Enoyl-CoA hydratase mediates polyhydroxyalkanoate mobilization in Haloferax mediterranei

Although polyhydroxyalkanoate (PHA) accumulation and mobilization are one of the most general mechanisms for haloarchaea to adapt to the hypersaline environments with changeable carbon sources, the PHA mobilization pathways are still not clear for any haloarchaea. In this study, the functions of five putative (R)-specific enoyl-CoA hydratases (R-ECHs) in Haloferax mediterranei, named PhaJ1 to PhaJ5, respectively, were thoroughly investigated. Through gene deletion and complementation, we demonstrated that only certain of these ECHs had a slight contribution to poly(3-hydroxybutyrate-co-3-hydroxyvalerate) (PHBV) biosynthesis. But significantly, PhaJ1, the only R-ECH that is associated with PHA granules, was shown to be involved in PHA mobilization in this haloarchaeon.
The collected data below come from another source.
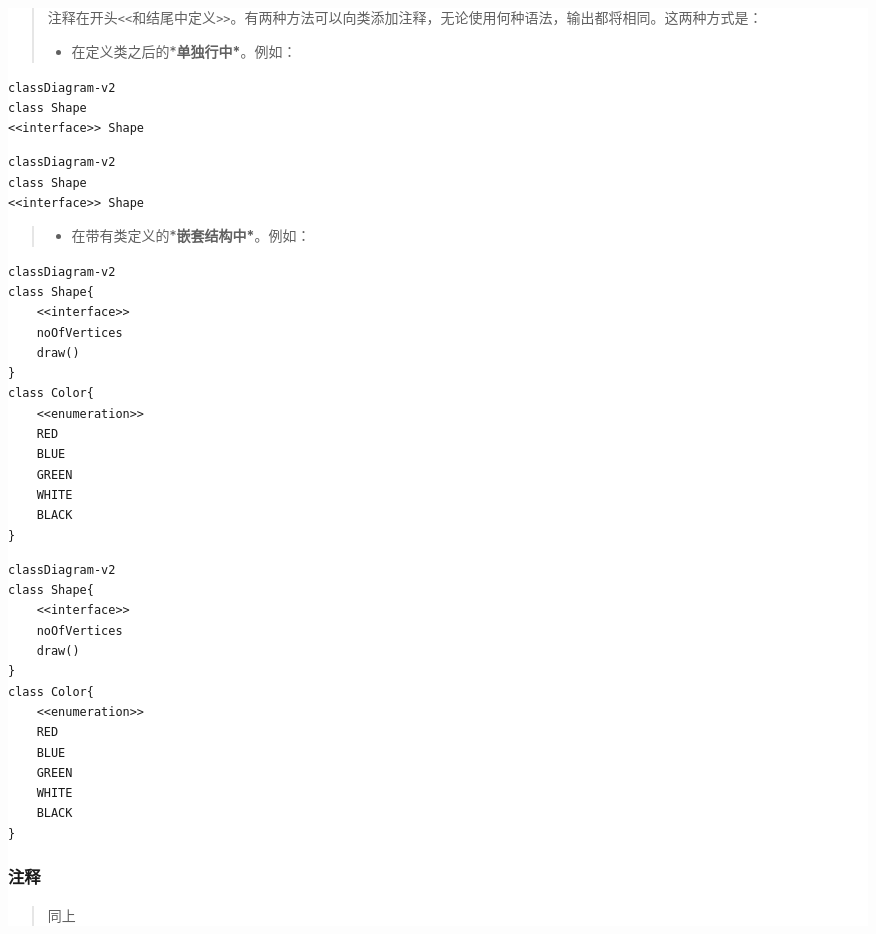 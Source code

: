 > 注释在开头`<<`和结尾中定义`>>`。有两种方法可以向类添加注释，无论使用何种语法，输出都将相同。这两种方式是：
>
> - 在定义类之后的***单独行中\***。例如：

```
classDiagram-v2
class Shape
<<interface>> Shape
```

```mermaid
classDiagram-v2
class Shape
<<interface>> Shape
```

> - 在带有类定义的***嵌套结构中\***。例如：

```
classDiagram-v2
class Shape{
    <<interface>>
    noOfVertices
    draw()
}
class Color{
    <<enumeration>>
    RED
    BLUE
    GREEN
    WHITE
    BLACK
}
```

```mermaid
classDiagram-v2
class Shape{
    <<interface>>
    noOfVertices
    draw()
}
class Color{
    <<enumeration>>
    RED
    BLUE
    GREEN
    WHITE
    BLACK
}
```

### 注释

> 同上
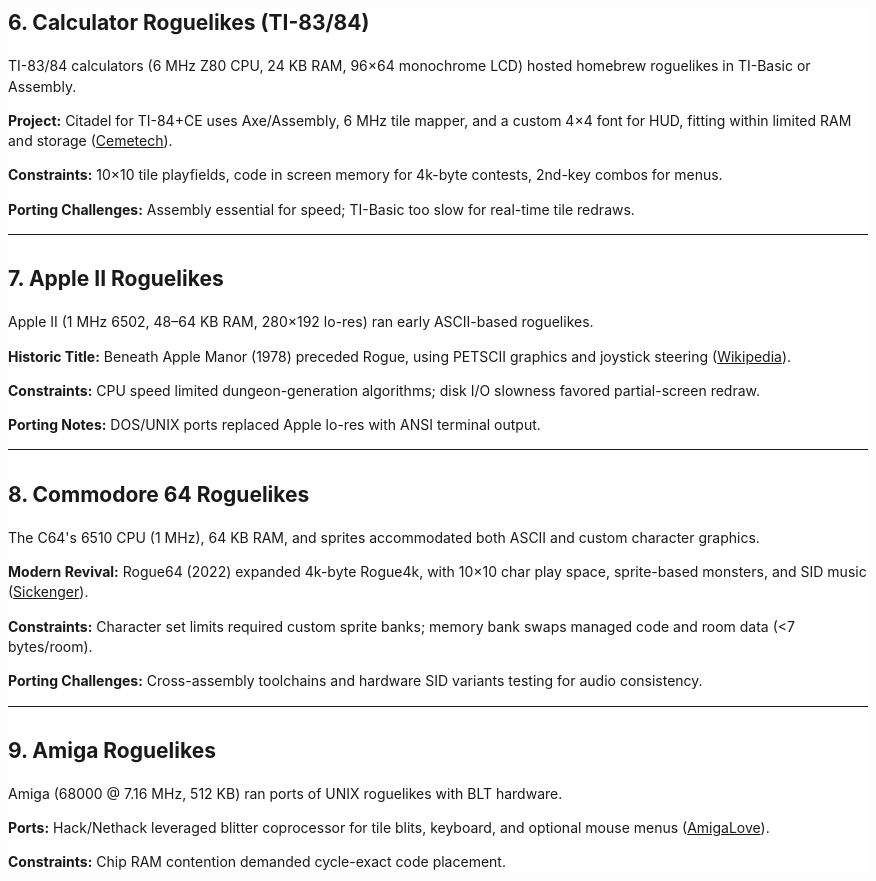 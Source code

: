 
## 6. Calculator Roguelikes (TI-83/84)

TI-83/84 calculators (6 MHz Z80 CPU, 24 KB RAM, 96×64 monochrome LCD) hosted homebrew roguelikes in TI-Basic or Assembly.

**Project:** Citadel for TI-84+CE uses Axe/Assembly, 6 MHz tile mapper, and a custom 4×4 font for HUD, fitting within limited RAM and storage ([Cemetech](https://www.cemetech.net/forum/viewtopic.php?t=18154)).

**Constraints:** 10×10 tile playfields, code in screen memory for 4k-byte contests, 2nd-key combos for menus.

**Porting Challenges:** Assembly essential for speed; TI-Basic too slow for real-time tile redraws.

---

## 7. Apple II Roguelikes

Apple II (1 MHz 6502, 48–64 KB RAM, 280×192 lo-res) ran early ASCII-based roguelikes.

**Historic Title:** Beneath Apple Manor (1978) preceded Rogue, using PETSCII graphics and joystick steering ([Wikipedia](https://en.wikipedia.org/wiki/Beneath_Apple_Manor)).

**Constraints:** CPU speed limited dungeon-generation algorithms; disk I/O slowness favored partial-screen redraw.

**Porting Notes:** DOS/UNIX ports replaced Apple lo-res with ANSI terminal output.

---

## 8. Commodore 64 Roguelikes

The C64's 6510 CPU (1 MHz), 64 KB RAM, and sprites accommodated both ASCII and custom character graphics.

**Modern Revival:** Rogue64 (2022) expanded 4k-byte Rogue4k, with 10×10 char play space, sprite-based monsters, and SID music ([Sickenger](https://www.sickenger.com/2022/02/20/how-we-made-a-commodore-64-roguelike)).

**Constraints:** Character set limits required custom sprite banks; memory bank swaps managed code and room data (<7 bytes/room).

**Porting Challenges:** Cross-assembly toolchains and hardware SID variants testing for audio consistency.

---

## 9. Amiga Roguelikes

Amiga (68000 @ 7.16 MHz, 512 KB) ran ports of UNIX roguelikes with BLT hardware.

**Ports:** Hack/Nethack leveraged blitter coprocessor for tile blits, keyboard, and optional mouse menus ([AmigaLove](https://www.amigalove.com/viewtopic.php?t=2639)).

**Constraints:** Chip RAM contention demanded cycle-exact code placement.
PhaJ1 catalyzes the dehydration of (R)-3-hydroxyacyl-CoA, the common product of PHA degradation, to enoyl-CoA, the intermediate of the beta-oxidation cycle, thus could link PHA mobilization to beta-oxidation pathway in H. mediterranei. This linkage was further indicated from the up-regulation of the key genes of beta-oxidation under the PHA mobilization condition, as well as the obvious inhibition of PHA degradation upon inhibition of the beta-oxidation pathway. Interestingly, 96% of phaJ-containing haloarchaeal species possess both phaC (encoding PHA synthase) and the full set genes of beta-oxidation, implying that the mobilization of carbon storage in PHA through the beta-oxidation cycle would be general in haloarchaea.